Eine mögliche Wertungleichheit zwischen Einlage und Abfindung ergibt sich
auch nicht aus dem Vorbringen des Klägers, der jeweilige Eigentümer der
Altflurstücke 539/3, 539/4 und 539/5 dürfe kostenlos Leitungswasser beziehen.

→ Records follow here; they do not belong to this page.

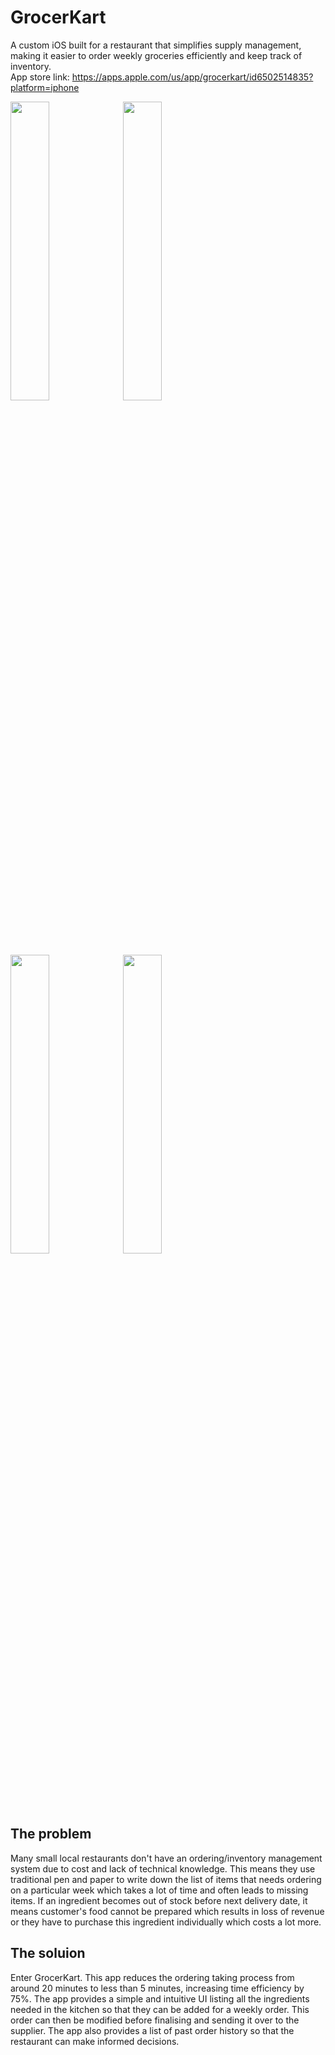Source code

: # GrocerKart 
A custom iOS built for a restaurant that simplifies supply management, making it easier to order weekly groceries efficiently and keep track of inventory.  
App store link: https://apps.apple.com/us/app/grocerkart/id6502514835?platform=iphone

<div>
  <img src="https://github.com/user-attachments/assets/0ed940b5-d626-4830-9b7a-f22e06e78fd4" width="35%" >
  <img src="https://github.com/user-attachments/assets/e6ba3662-561d-4997-b3cc-aced62587600" width="35%">
</div>
<div>
  <img src="https://github.com/user-attachments/assets/9534aa9a-1949-4166-a34b-75dbaf1f8a98" width="35%">
  <img src="https://github.com/user-attachments/assets/9d629e03-1a9f-4234-b68b-d652628e01d4" width="35%">
</div>

## The problem
Many small local restaurants don't have an ordering/inventory management system due to cost and lack of technical knowledge. This means they use traditional pen and paper to write down the list of items that needs ordering on a particular week which takes a lot of time and often leads to missing items. If an ingredient becomes out of stock before next delivery date, it means customer's food cannot be prepared which results in loss of revenue or they have to purchase this ingredient individually which costs a lot more.

## The soluion
Enter GrocerKart. This app reduces the ordering taking process from around 20 minutes to less than 5 minutes, increasing time efficiency by 75%. The app provides a simple and intuitive UI listing all the ingredients needed in the kitchen so that they can be added for a weekly order. This order can then be modified before finalising and sending it over to the supplier. The app also provides a list of past order history so that the restaurant can make informed decisions. 
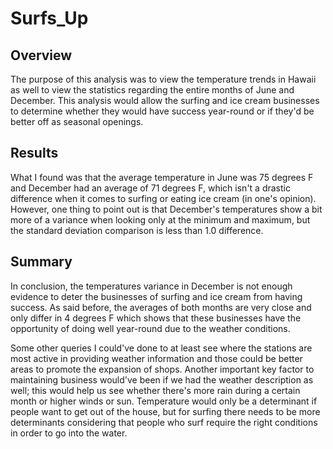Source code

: # Surfs_Up

## Overview
The purpose of this analysis was to view the temperature trends in Hawaii as well to view the statistics regarding the entire months of June and December. This analysis would allow the surfing and ice cream businesses to determine whether they would have success year-round or if they'd be better off as seasonal openings.

## Results
What I found was that the average temperature in June was 75 degrees F and December had an average of 71 degrees F, which isn't a drastic difference when it comes to surfing or eating ice cream (in one's opinion). However, one thing to point out is that December's temperatures show a bit more of a variance when looking only at the minimum and maximum, but the standard deviation comparison is less than 1.0 difference.

## Summary
In conclusion, the temperatures variance in December is not enough evidence to deter the businesses of surfing and ice cream from having success. As said before, the averages of both months are very close and only differ in 4 degrees F which shows that these businesses have the opportunity of doing well year-round due to the weather conditions.

Some other queries I could've done to at least see where the stations are most active in providing weather information and those could be better areas to promote the expansion of shops. Another important key factor to maintaining business would've been if we had the weather description as well; this would help us see whether there's more rain during a certain month or higher winds or sun. Temperature would only be a determinant if people want to get out of the house, but for surfing there needs to be more determinants considering that people who surf require the right conditions in order to go into the water.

Ein derartiges Recht besteht nicht. Zwar gab es ursprünglich eine Vereinbarung
zwischen der Gemeinde G. und der Mutter des Klägers über eine
Wassergeldbefreiung für deren Wohngrundstück in der M. Straße 47 in G.. Dies
ergibt sich aus einem Schreiben des Fleckens G. vom 28. Februar 2007 an die
GLL Hannover (BA A 15 KF 9/07) und einem Schreiben der Gemeinde G. an die
Mutter des Klägers vom 21. April 1970 (BA C 15 KF 9/07), mit dem eine
„überlieferte Vereinbarung“ über die Wassergeldbefreiung für ihr
Wohngrundstück in der M. Straße 47 in G. gekündigt wurde. In dem
letztgenannten Schreiben heißt es, die Wassergeldbefreiung sei vermutlich
dadurch begründet gewesen, dass in früheren Jahren eine Quelle im
Grundstück der Mutter des Klägers neben dem alten Hochbehälter an der B 64
für die Wasserversorgung genutzt worden sei; da die Quelle von der Gemeinde
G. nicht mehr genutzt werde, entfalle eine künftige Wassergeldbefreiung für ihr
Wohngrundstück. Die offenbar trotz der Kündigung bis zum Tod der Mutter des
Klägers im Jahre 1993 fortgesetzte Vereinbarung wurde mit dem Kläger als
Erben seiner Mutter bis zum Verkauf des Wohngrundstücks M. Straße 47 im
Jahre 1994 fortgeführt. Nach dem damit verbundenen Eigentümerwechsel
erlosch diese Regelung ausweislich des Schreibens des Flecken G. vom
28. Februar 2007; der neue Eigentümer des Wohngrundstücks M. Straße 47
zahlt Wassergeld. Aus den genannten Schreiben ergibt sich nicht, dass der
jeweilige Eigentümer der Altflurstücke 539/3, 539/4 und 539/5 einen Anspruch
auf eine Wassergeldbefreiung hat. Auch die Samtgemeinde G. hat auf
Nachfrage der Berichterstatterin mit Schreiben vom 7. Januar 2013 mitgeteilt,
dass ihr Vereinbarungen, wonach der jeweilige Eigentümer der Altflurstücke
539/3, 539/4 und 539/5 kostenlos Leitungswasser beziehen dürfe, nicht bekannt
seien. Dementsprechend hat der Kläger als Eigentümer dieser Altflurstücke für
sein Wohngrundstück im Burgbergweg 2 in G. auch stets Wassergeld gezahlt
und eine Befreiung hiervon nicht beansprucht; dass eine vormalige Tätigkeit im
öffentlichen Dienst ihn von der Inanspruchnahme einer Befreiung abgehalten
hat, überzeugt nicht.
Soweit sich der Kläger darauf beruft, das Flurstück 539/5 berechtige ihn dazu,
10 m³ Wasser pro Tag zu fördern, leitet er dies offenbar aus § 1 Abs. 1 der für
den früheren Regierungsbezirk Hannover erlassenen und am 1. Januar 2001 in
Kraft getretenen Verordnung der Bezirksregierung Hannover über die
erlaubnisfreie Benutzung des Grundwassers in geringen Mengen vom 27.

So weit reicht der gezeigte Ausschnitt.